Brazil and Argentina are monitoring a cloud of locusts that’s crossing South America, with both governments issuing warnings for parts of their countries.
The insects, which entered Argentina from Paraguay at the end of May, are heading toward Uruguay.
While they are not expected to affect Brazil’s crops, the nation’s Agriculture Ministry on Thursday declared a state of emergency in two southern states in order to allow officials to take preventive measures.
The swarm of locusts is close to the province of Entre Ríos, Argentina’s food safety department Senasa said in a report on June 23. So far, there has been no damage to crops in the area, according to department, though the locusts have already moved through several provinces – heading through Formosa, Chaco and Santa Fe, before arriving in Corrientes.

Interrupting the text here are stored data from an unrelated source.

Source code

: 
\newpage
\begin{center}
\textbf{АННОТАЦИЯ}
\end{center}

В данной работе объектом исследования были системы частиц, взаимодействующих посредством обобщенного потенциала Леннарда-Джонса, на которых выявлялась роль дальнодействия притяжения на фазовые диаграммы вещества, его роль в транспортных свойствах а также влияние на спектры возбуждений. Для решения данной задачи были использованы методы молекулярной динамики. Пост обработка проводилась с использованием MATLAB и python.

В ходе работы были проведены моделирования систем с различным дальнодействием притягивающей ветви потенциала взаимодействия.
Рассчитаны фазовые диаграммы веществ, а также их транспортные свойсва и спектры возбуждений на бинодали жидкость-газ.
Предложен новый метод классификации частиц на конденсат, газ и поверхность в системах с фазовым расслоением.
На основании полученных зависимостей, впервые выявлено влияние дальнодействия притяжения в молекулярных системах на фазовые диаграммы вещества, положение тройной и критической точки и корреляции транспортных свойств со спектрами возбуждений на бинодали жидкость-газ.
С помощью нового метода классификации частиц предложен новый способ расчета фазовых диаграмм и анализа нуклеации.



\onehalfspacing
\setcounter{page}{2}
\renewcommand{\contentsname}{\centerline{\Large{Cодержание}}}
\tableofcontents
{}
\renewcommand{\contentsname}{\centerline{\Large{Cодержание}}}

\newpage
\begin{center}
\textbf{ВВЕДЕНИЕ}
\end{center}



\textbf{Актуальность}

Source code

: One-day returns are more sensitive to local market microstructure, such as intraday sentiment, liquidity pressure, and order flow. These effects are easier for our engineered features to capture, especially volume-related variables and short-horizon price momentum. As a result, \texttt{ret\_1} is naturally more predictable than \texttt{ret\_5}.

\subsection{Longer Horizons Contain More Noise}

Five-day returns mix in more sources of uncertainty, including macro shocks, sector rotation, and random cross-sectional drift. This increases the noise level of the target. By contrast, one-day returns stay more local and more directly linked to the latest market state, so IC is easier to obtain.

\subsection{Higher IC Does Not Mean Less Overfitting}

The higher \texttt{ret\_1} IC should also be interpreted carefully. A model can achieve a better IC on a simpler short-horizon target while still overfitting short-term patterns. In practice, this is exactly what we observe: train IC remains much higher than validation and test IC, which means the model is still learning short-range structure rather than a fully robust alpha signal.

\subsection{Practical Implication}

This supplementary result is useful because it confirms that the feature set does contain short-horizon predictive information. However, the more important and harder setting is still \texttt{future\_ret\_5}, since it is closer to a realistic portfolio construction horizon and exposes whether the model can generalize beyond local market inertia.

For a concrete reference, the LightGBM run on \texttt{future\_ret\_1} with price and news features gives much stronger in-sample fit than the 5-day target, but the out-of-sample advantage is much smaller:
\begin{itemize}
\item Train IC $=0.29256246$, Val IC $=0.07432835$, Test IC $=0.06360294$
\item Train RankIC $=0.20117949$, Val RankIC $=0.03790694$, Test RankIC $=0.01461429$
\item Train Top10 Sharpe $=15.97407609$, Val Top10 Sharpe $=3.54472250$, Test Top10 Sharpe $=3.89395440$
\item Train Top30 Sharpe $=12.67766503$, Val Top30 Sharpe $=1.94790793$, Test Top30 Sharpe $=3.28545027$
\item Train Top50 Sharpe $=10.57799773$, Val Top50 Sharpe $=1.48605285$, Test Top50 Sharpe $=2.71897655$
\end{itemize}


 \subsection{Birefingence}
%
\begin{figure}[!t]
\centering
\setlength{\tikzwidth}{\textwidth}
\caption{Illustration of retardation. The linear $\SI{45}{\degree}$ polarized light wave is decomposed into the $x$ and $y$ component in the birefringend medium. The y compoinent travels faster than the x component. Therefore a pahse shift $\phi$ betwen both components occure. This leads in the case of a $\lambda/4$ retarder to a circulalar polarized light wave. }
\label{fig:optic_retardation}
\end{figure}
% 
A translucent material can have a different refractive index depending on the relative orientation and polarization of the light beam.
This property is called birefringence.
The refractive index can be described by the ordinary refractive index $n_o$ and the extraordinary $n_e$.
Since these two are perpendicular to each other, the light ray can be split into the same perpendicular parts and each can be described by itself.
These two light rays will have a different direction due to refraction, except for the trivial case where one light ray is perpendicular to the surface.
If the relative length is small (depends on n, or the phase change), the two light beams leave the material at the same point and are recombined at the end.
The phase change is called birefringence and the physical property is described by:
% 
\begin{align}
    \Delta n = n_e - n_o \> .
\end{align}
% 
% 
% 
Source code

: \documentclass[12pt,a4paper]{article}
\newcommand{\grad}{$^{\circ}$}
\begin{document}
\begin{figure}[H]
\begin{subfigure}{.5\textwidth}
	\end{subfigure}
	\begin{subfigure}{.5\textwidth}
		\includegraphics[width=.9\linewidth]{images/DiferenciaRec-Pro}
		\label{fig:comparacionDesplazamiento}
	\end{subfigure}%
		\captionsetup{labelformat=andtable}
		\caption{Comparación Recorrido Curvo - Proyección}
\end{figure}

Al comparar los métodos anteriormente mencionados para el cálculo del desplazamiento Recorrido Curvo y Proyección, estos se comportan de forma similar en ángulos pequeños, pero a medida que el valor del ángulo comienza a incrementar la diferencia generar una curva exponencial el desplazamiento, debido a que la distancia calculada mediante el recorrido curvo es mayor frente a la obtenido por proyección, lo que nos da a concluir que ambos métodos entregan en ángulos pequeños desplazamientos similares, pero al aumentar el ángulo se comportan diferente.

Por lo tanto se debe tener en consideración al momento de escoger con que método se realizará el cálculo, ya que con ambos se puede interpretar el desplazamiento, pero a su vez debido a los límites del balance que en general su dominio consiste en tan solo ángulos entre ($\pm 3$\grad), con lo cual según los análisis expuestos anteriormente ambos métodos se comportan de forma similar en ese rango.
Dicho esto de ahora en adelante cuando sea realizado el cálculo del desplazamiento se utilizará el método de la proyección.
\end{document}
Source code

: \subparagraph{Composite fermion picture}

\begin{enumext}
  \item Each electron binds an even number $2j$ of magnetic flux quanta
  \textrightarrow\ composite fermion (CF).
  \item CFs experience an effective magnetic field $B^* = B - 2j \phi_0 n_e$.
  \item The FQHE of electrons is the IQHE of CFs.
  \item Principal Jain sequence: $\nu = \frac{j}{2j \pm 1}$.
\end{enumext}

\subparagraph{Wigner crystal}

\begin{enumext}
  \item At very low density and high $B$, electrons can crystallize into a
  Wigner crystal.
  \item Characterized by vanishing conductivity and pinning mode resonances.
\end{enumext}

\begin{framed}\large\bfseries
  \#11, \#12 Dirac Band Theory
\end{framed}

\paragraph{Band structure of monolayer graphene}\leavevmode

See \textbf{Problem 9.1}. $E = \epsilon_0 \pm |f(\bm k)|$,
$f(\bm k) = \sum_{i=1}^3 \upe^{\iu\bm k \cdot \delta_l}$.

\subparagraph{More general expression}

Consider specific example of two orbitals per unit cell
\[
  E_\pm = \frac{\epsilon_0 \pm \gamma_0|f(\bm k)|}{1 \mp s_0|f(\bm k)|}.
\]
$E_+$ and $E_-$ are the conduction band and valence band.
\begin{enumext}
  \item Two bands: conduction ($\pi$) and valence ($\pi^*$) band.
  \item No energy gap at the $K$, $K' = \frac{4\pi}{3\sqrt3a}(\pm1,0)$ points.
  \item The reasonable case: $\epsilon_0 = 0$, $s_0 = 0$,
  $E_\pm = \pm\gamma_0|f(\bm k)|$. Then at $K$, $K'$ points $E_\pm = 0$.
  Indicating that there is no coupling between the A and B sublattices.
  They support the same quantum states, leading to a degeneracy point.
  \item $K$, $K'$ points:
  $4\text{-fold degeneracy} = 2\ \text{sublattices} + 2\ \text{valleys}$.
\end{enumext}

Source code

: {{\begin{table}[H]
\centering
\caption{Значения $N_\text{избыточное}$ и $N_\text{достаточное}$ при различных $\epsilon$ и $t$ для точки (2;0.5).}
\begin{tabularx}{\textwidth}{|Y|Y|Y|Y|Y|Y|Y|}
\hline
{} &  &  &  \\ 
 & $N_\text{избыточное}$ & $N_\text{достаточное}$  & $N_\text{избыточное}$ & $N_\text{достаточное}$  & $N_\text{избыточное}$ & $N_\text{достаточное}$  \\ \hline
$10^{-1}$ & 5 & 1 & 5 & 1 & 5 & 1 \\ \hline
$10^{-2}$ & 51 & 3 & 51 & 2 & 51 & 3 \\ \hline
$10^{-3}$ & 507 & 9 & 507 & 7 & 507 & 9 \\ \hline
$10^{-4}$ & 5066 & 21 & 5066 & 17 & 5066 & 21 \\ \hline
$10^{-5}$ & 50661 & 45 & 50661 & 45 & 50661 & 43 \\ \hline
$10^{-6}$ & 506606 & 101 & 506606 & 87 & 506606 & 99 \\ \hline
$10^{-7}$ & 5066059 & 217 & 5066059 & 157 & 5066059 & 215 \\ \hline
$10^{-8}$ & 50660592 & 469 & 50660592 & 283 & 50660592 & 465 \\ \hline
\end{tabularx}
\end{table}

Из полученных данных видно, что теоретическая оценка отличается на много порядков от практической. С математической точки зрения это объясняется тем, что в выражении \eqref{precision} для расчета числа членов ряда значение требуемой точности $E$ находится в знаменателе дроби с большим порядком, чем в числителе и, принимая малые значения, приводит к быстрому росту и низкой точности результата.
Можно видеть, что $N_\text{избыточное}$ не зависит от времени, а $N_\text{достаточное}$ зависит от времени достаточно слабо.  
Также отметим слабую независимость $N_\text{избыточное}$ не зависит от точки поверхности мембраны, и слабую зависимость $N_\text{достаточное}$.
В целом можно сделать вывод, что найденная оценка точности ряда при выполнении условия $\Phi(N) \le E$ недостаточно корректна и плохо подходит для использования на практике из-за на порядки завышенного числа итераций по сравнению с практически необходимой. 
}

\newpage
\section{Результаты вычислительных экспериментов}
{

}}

"The teams of Senasa and the province of Corrientes are working to detect the current location of the sleeve, because there is no precise location in the area where it descended," a statement said. .
It suggested that the locusts had "not moved due to the low temperatures, which affect them remarkably," said Héctor Medina, an agricultural engineer at Senasa.
The most recent invasions of locust in Argentina were in 2019 and 2017, according to Senasa. Locusts are migratory, able to travel as many as 150 kilometres (93 miles) in a day. They have been known to cross from one province to another, or even from one country to another, in a few hours.
Massive swarms of locusts have also ravaged fields in Africa and Pakistan, destroying crops and dealing a crippling blow to economies.